**Instructions to follow:** Report how many lines of the material contain the string "Supreme". Add nothing beyond the number.

**Extracted material:**
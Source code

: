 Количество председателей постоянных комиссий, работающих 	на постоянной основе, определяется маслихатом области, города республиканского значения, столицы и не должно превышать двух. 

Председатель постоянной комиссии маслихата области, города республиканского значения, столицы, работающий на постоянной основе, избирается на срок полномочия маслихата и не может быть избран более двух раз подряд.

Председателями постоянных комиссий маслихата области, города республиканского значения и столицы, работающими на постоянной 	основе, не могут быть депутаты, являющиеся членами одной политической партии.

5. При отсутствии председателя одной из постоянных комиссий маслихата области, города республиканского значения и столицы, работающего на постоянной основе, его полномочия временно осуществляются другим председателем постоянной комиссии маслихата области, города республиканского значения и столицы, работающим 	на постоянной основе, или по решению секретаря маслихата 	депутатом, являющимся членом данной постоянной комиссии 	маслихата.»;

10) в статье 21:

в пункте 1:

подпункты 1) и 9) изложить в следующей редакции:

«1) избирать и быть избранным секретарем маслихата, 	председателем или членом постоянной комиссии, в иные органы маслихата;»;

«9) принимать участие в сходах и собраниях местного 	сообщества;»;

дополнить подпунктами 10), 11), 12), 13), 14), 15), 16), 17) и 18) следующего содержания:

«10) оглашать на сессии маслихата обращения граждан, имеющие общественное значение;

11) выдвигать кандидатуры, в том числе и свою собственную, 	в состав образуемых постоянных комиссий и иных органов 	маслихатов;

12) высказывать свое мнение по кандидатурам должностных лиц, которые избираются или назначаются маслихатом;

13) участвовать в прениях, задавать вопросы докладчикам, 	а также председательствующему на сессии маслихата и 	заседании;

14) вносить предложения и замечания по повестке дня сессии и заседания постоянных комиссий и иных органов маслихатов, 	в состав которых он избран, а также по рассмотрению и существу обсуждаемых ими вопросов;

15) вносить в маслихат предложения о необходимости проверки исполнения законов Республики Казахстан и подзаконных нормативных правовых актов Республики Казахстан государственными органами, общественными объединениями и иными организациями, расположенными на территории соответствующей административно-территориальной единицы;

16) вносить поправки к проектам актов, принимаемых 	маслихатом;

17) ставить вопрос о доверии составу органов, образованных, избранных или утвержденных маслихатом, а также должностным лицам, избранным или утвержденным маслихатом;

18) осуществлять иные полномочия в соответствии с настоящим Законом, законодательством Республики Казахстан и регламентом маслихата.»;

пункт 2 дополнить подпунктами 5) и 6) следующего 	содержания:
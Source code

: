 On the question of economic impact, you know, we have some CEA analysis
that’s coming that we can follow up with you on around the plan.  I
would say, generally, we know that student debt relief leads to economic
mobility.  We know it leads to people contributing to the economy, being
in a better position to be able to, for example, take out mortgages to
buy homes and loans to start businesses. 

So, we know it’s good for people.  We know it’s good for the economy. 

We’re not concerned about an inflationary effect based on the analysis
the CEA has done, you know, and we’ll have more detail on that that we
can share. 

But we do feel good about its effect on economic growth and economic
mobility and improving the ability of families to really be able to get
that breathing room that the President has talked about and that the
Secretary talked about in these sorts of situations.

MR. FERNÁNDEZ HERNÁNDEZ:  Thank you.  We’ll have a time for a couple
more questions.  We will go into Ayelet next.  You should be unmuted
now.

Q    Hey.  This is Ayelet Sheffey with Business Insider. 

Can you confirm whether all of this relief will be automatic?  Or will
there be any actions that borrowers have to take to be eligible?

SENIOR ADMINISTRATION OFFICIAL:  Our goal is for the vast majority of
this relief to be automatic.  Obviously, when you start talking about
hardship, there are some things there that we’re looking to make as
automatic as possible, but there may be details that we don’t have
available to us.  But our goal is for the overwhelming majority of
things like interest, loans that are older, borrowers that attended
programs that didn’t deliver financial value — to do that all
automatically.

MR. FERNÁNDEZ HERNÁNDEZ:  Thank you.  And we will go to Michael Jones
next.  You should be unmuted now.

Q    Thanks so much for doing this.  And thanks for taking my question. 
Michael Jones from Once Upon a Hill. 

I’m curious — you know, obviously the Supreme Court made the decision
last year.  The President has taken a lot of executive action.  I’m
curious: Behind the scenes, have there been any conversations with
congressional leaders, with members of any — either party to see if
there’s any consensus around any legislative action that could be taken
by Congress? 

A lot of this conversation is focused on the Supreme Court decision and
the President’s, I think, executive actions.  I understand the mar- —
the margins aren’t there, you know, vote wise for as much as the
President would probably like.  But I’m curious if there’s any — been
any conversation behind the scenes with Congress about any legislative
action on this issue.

**Answer below:** 2